PADANG – Gubernur Sumatera Barat (Sumbar) Mahyeldi terlihat seperti tak peduli dengan pengajuan Hak Angket oleh tiga fraksi dan satu partai tentang surat permintaan sumbangan yang ditekennya.

Ditemui wartawan di Auditorium Kantor Gubernur, Selasa (14/9/2021) petang, Mahyeldi terkesan cuek dengan masalah pengajuan Hak Angket DPRD Sumbar.

“Kita ikuti sajalah” katanya singkat kepada wartawan.

“Masing masing kita kan punya hak,” tambahnya.

“Kan aturan, jadi harus diikuti,” sambungnya singkat.

Setelah itu Mahyeldi meninggalkan para wartawan.

Tidak ada upaya Mahyeldi sama sekali untuk menjelaskan posisi surat yang dia teken dengan persoalan hukum di kepolisian dan terakhir adanya hak angket di DPRD Sumbar.

Sikap Mahyeldi ini yang kemudian ditafsirkan berbagai kalangan sebagai sikap tak peduli atas kesalahan yang terjadi, dan bahkan terkesan membiarkan proses kritisi publik terhadap pemerintahannya tanpa berusaha menjelaskan hal yang sebenarnya.

Seperti diketahui Gubernur Sumbar ini terlilit persoalan surat yang ditekennya yang kemudian dipakai untuk meminta sumbangan kepada pihak ketiga, untuk kepentingan penerbitan buku profil Sumbar dalam berbagai bahasa, termasuk Arab.

Kasus ini kemudian masuk ranah hukum karena ada yang mengadu ke Polrestabes Padang. Ada lima orang yang terperiksa waktu itu. Mereka inilah yang mengedarkan surat permohonan sumbangan dari Gubernur itu.

Polisi kemudian menutup kasus dakwaan penipuan, karena tidak ditemukan unsur menipunya.

Kemudian Kapolrestabes Padang menyatakan akan menggelar dakwan baru dalam perkara ini, yakni mau dilihat unsur korupsi dan gratifikasinya.

Sampai disini, kasus ini terhenti. Janji akan menggelar perkara baru dalam sengkarut surat minta sumbangan gubernur ini terhenti.

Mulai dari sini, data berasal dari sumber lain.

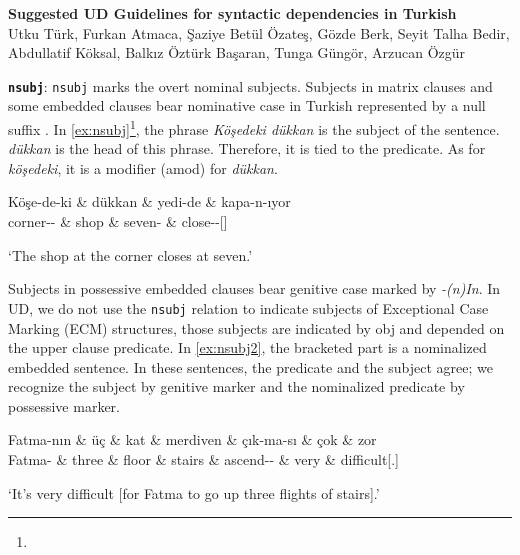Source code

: \documentclass[11pt,a4paper]{article}
\begin{document}
\begin{center}
    {\bf Suggested UD Guidelines for syntactic dependencies in Turkish}\\
    Utku Türk, Furkan Atmaca, Şaziye Betül Özateş, Gözde Berk, Seyit Talha Bedir, Abdullatif Köksal, Balkız Öztürk Başaran, Tunga Güngör, Arzucan Özgür
\end{center}

\textbf{\texttt{nsubj}}:
\texttt{nsubj} marks the overt nominal subjects. Subjects in matrix clauses and some embedded clauses bear nominative case in Turkish represented by a null suffix \citep{goksel2004turkish}. In \autoref{ex:nsubj}\footnote{\printglossaries}, the phrase \textit{Köşedeki dükkan} is the subject of the sentence. \textit{dükkan} is the head of this phrase. Therefore, it is tied to the predicate. As for \textit{köşedeki}, it is a modifier (amod) for \textit{dükkan}.

\begin{exe}
\ex \label{ex:nsubj}
\begin{dependency}
\begin{deptext}
Köşe-de-ki \& dükkan \& yedi-de \& kapa-n-ıyor\\ 
corner-\Loc{}-\Ptcp{} \& shop \& seven-\Loc{} \& close-\Refl{}-\Prog{}[\Tsg]\\
\end{deptext}
\end{dependency}
\glt `The shop at the corner closes at seven.'
\end{exe}

Subjects in possessive embedded clauses bear genitive case marked by \textit{-(n)In}. In UD, we do not use the \texttt{nsubj} relation to indicate subjects of Exceptional Case Marking (ECM) structures, those subjects are indicated by obj and depended on the upper clause predicate. In \autoref{ex:nsubj2}, the bracketed part is a nominalized embedded sentence. In these sentences, the predicate and the subject agree; we recognize the subject by genitive marker and the nominalized predicate by possessive marker.

\begin{exe}
\ex \label{ex:nsubj2}
\begin{dependency}
\begin{deptext}[column sep=0.3cm]
Fatma-nın \& üç \& kat \& merdiven \& çık-ma-sı \& çok \& zor \\ Fatma-\Gen{} \& three \& floor \& stairs \& ascend-\Nmlz{}-\Tsg{} \& very \& difficult[\Cop.\Tsg]\\
\end{deptext}
\end{dependency}
\glt `It’s very difficult [for Fatma to go up three flights of stairs].'
\end{exe}
\end{document}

Jelas Pasalnya, Gratifikasi dan Korupsi

Padahal, secara jelas dan terang benderang Pakar Hukum Pidana Unand, Prof Elwi Danil menyatakan bahwa kasus ini bisa mengarah ke tindak pidana korupsi pasal 12 huruf e UU Korupsi.

Tindak pidana ini sering disebut sebagai permintaan memaksa oleh pegawai negeri atau penyelenggara negara

Dalam KUHP asli dikenal dengan sebutan “knavelarji” dan tadinya diatur dalam pasal 423 KUHP yang kemudian diambil alih pengaturan oleh UU korupsi sehingga menjadi terkategori sbg tindak pidana korupsi

Keterpaksaan yang dimaksud dalam pasal ini bukan berupa memaksa secara fisik, tapi adalah keterpaduan psikis

Sudah cukup apabila si pemberi bantuan mengatakan bahwa dia menjadi tidak enak dengan gubernur kalau tidak ikut membantu

“Tapi pada ketika si pembantuan tidak mengakui adanya keterpaksaan, maka ia bisa disebut telah memberi gratifikasi yg merupakan suap Pasal 13 UU Korupsi,” ujar Prof Elwi Danil.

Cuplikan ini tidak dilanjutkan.